- _DESCRIPTION OF THE TASK_
With the images removed, repeat the data below exactly.

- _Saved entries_
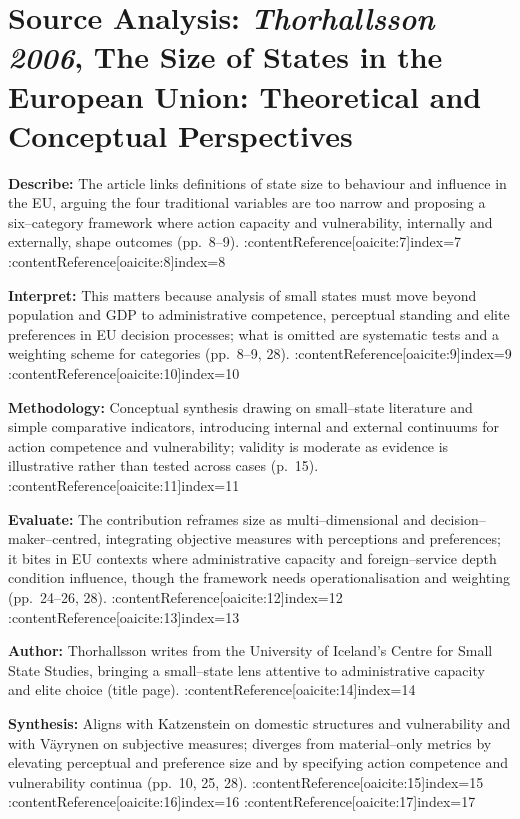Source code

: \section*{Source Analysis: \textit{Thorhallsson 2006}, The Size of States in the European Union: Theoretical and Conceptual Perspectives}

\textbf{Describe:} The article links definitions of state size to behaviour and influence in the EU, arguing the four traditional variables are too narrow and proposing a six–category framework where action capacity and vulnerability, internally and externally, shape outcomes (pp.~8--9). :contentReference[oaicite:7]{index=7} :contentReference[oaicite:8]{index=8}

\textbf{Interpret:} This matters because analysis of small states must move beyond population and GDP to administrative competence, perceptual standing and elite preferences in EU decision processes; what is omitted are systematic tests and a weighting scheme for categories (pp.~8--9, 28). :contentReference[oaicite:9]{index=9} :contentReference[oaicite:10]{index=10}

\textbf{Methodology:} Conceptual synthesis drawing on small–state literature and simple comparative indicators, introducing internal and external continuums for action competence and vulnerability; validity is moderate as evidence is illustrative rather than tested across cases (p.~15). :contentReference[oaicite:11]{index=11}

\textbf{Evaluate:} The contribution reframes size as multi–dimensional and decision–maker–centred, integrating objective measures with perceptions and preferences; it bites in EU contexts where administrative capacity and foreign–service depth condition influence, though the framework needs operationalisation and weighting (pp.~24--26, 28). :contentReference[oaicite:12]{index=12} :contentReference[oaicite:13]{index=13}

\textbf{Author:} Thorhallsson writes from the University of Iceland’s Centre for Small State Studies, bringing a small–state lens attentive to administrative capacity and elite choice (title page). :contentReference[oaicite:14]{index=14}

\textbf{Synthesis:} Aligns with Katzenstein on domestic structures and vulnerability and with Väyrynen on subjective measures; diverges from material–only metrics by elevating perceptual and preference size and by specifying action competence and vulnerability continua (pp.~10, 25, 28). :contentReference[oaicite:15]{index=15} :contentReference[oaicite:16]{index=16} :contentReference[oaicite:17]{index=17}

- _ANSWER TO THIS TASK_
Source code

: \section*{Source Analysis: \textit{Thorhallsson 2006}, The Size of States in the European Union: Theoretical and Conceptual Perspectives}

\textbf{Describe:} The article links definitions of state size to behaviour and influence in the EU, arguing the four traditional variables are too narrow and proposing a six–category framework where action capacity and vulnerability, internally and externally, shape outcomes (pp.~8--9). :contentReference[oaicite:7]{index=7} :contentReference[oaicite:8]{index=8}

\textbf{Interpret:} This matters because analysis of small states must move beyond population and GDP to administrative competence, perceptual standing and elite preferences in EU decision processes; what is omitted are systematic tests and a weighting scheme for categories (pp.~8--9, 28). :contentReference[oaicite:9]{index=9} :contentReference[oaicite:10]{index=10}

\textbf{Methodology:} Conceptual synthesis drawing on small–state literature and simple comparative indicators, introducing internal and external continuums for action competence and vulnerability; validity is moderate as evidence is illustrative rather than tested across cases (p.~15). :contentReference[oaicite:11]{index=11}

\textbf{Evaluate:} The contribution reframes size as multi–dimensional and decision–maker–centred, integrating objective measures with perceptions and preferences; it bites in EU contexts where administrative capacity and foreign–service depth condition influence, though the framework needs operationalisation and weighting (pp.~24--26, 28). :contentReference[oaicite:12]{index=12} :contentReference[oaicite:13]{index=13}

\textbf{Author:} Thorhallsson writes from the University of Iceland’s Centre for Small State Studies, bringing a small–state lens attentive to administrative capacity and elite choice (title page). :contentReference[oaicite:14]{index=14}

\textbf{Synthesis:} Aligns with Katzenstein on domestic structures and vulnerability and with Väyrynen on subjective measures; diverges from material–only metrics by elevating perceptual and preference size and by specifying action competence and vulnerability continua (pp.~10, 25, 28). :contentReference[oaicite:15]{index=15} :contentReference[oaicite:16]{index=16} :contentReference[oaicite:17]{index=17}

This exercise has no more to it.